Now, Goolsbee has joined the Obama administration, having taken a leave of absence from the University of Chicago after Obama appointed him chief economist and staff director of the newly created Presidential Economic Recovery Advisory Board, chaired by former Federal Reserve Chairman Paul Volker.

Obama also appointed Goolsbee to the Council of Economic Advisors, or CEA, which is charged with assisting in the development of White House economic policy.

In his first trip to a foreign nation, Obama traveled to Canada, where he used a press conference with Canadian Prime Minister Stephen Harper to backtrack on his promise to renegotiate NAFTA.

The London Guardian reported Obama's comments in Canada "muddied his position" on NAFTA.

Obama responded to a question at the joint press conference with Harper saying, "Now is a time where we have to be very careful about any signs of protectionism."

Translated, this meant that any renegotiation of NAFTA by the Obama administration might involve fine-tuning some of the side agreements, not renegotiating NAFTA itself in any fundamental way.

Then there was the issue of the "Buy American" provision inserted into the administration's $787 billion economic stimulus plan.

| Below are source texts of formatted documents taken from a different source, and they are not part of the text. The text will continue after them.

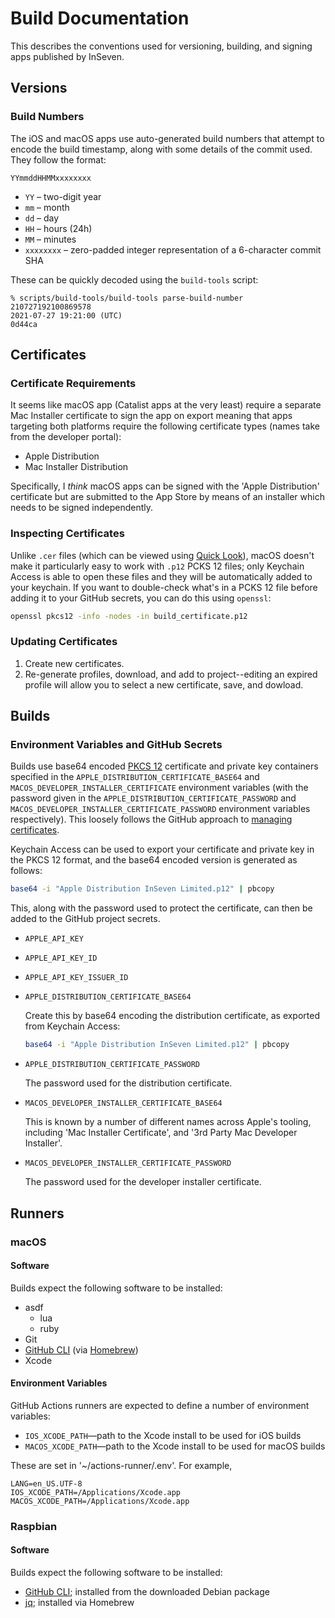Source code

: # Build Documentation

This describes the conventions used for versioning, building, and signing apps published by InSeven.

## Versions

### Build Numbers

The iOS and macOS apps use auto-generated build numbers that attempt to encode the build timestamp, along with some details of the commit used. They follow the format:

```
YYmmddHHMMxxxxxxxx
```

- `YY` – two-digit year
- `mm` – month
- `dd` – day
- `HH` – hours (24h)
- `MM` – minutes
- `xxxxxxxx` – zero-padded integer representation of a 6-character commit SHA

These can be quickly decoded using the `build-tools` script:

```
% scripts/build-tools/build-tools parse-build-number 210727192100869578
2021-07-27 19:21:00 (UTC)
0d44ca
```

## Certificates

### Certificate Requirements

It seems like macOS app (Catalist apps at the very least) require a separate Mac Installer certificate to sign the app on export meaning that apps targeting both platforms require the following certificate types (names take from the developer portal):

- Apple Distribution
- Mac Installer Distribution

Specifically, I _think_ macOS apps can be signed with the 'Apple Distribution' certificate but are submitted to the App Store by means of an installer which needs to be signed independently.

### Inspecting Certificates

Unlike `.cer` files (which can be viewed using [Quick Look](https://support.apple.com/en-gb/guide/mac-help/mh14119/mac)), macOS doesn't make it particularly easy to work with `.p12` PCKS 12 files; only Keychain Access is able to open these files and they will be automatically added to your keychain. If you want to double-check what's in a PCKS 12 file before adding it to your GitHub secrets, you can do this using `openssl`:

```bash
openssl pkcs12 -info -nodes -in build_certificate.p12
```

### Updating Certificates

1. Create new certificates.
2. Re-generate profiles, download, and add to project--editing an expired profile will allow you to select a new certificate, save, and dowload.

## Builds

### Environment Variables and GitHub Secrets

Builds use base64 encoded [PKCS 12](https://en.wikipedia.org/wiki/PKCS_12) certificate and private key containers specified in the `APPLE_DISTRIBUTION_CERTIFICATE_BASE64` and `MACOS_DEVELOPER_INSTALLER_CERTIFICATE` environment variables (with the password given in the `APPLE_DISTRIBUTION_CERTIFICATE_PASSWORD` and `MACOS_DEVELOPER_INSTALLER_CERTIFICATE_PASSWORD` environment variables respectively). This loosely follows the GitHub approach to [managing certificates](https://docs.github.com/en/actions/guides/installing-an-apple-certificate-on-macos-runners-for-xcode-development).

Keychain Access can be used to export your certificate and private key in the PKCS 12 format, and the base64 encoded version is generated as follows:

```bash
base64 -i "Apple Distribution InSeven Limited.p12" | pbcopy
```

This, along with the password used to protect the certificate, can then be added to the GitHub project secrets.

- `APPLE_API_KEY`

- `APPLE_API_KEY_ID`

- `APPLE_API_KEY_ISSUER_ID`

- `APPLE_DISTRIBUTION_CERTIFICATE_BASE64`

  Create this by base64 encoding the distribution certificate, as exported from Keychain Access:

  ```bash
  base64 -i "Apple Distribution InSeven Limited.p12" | pbcopy
  ```
  
- `APPLE_DISTRIBUTION_CERTIFICATE_PASSWORD`

  The password used for the distribution certificate.

- `MACOS_DEVELOPER_INSTALLER_CERTIFICATE_BASE64`

  This is known by a number of different names across Apple's tooling, including 'Mac Installer Certificate', and '3rd Party Mac Developer Installer'.

- `MACOS_DEVELOPER_INSTALLER_CERTIFICATE_PASSWORD`

  The password used for the developer installer certificate.

## Runners

### macOS

#### Software

Builds expect the following software to be installed:

- asdf
  - lua
  - ruby
- Git
- [GitHub CLI](https://cli.github.com) (via [Homebrew](https://brew.sh))
- Xcode

#### Environment Variables

GitHub Actions runners are expected to define a number of environment variables:

- `IOS_XCODE_PATH`—path to the Xcode install to be used for iOS builds
- `MACOS_XCODE_PATH`—path to the Xcode install to be used for macOS builds

These are set in '~/actions-runner/.env'. For example,

```
LANG=en_US.UTF-8
IOS_XCODE_PATH=/Applications/Xcode.app
MACOS_XCODE_PATH=/Applications/Xcode.app
```

### Raspbian

#### Software

Builds expect the following software to be installed:

- [GitHub CLI](https://cli.github.com); installed from the downloaded Debian package
- [jq](https://github.com/jqlang/jq); installed via Homebrew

Canada was concerned that the provision could hurt Canadian steel exports to the U.S., and the EU complained the provision was antithetical to the spirit of the Transatlantic Economic Council, which President Bush signed with the EU last April.

The Obama administration did not object when language was added to the economic stimulus bill to specify that the "Buy American" provision would be interpreted as buying American products if it was consistent with U.S. international trade obligations. That meant any free trade agreement would override the obligation.